(Beginning of Entries supplied)

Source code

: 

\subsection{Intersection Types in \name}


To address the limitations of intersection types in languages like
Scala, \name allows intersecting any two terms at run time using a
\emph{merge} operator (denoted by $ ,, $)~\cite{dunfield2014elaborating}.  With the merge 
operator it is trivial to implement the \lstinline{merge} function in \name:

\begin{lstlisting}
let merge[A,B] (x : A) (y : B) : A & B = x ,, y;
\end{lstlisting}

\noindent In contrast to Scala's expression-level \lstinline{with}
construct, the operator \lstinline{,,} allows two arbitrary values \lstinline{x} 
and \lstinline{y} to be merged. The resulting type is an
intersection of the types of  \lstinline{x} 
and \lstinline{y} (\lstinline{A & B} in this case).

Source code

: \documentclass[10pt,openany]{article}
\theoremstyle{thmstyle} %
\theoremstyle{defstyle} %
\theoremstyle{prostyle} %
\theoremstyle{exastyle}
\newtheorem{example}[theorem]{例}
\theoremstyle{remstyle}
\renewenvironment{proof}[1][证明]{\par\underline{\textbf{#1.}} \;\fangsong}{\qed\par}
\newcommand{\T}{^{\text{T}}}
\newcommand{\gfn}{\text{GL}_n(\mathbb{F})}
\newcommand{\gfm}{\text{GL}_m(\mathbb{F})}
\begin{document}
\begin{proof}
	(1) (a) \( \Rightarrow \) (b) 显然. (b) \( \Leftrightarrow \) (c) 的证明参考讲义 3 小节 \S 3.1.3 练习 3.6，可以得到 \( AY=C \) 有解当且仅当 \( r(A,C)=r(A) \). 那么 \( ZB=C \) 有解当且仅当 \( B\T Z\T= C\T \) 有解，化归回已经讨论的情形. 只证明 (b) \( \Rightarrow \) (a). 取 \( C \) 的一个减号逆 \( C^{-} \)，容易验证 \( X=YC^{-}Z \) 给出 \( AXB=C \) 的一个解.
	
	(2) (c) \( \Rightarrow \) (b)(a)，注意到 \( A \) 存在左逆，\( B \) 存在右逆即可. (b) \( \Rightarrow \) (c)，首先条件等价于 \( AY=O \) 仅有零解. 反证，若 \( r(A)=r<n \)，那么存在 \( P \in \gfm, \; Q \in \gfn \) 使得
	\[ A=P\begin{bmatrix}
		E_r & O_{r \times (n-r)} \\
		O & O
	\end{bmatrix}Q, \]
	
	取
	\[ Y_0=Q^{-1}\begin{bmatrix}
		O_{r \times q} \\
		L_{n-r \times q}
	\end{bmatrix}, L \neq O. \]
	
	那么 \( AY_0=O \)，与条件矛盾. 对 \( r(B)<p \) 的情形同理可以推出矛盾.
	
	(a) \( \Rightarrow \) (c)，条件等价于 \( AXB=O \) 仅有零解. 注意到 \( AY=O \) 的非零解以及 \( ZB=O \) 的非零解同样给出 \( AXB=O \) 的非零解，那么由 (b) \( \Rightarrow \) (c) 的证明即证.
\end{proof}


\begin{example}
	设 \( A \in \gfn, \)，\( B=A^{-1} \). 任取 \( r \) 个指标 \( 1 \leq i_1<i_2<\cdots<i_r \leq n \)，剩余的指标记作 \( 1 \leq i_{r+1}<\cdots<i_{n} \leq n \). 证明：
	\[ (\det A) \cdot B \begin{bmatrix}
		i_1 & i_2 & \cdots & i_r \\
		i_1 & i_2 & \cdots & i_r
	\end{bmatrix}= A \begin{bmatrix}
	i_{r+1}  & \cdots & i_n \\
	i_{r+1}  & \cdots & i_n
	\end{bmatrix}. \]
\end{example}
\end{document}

(End of Entries supplied)

Report each line in the entries where the string "Scala" occurs.

Scala, \name allows intersecting any two terms at run time using a
\noindent In contrast to Scala's expression-level \lstinline{with}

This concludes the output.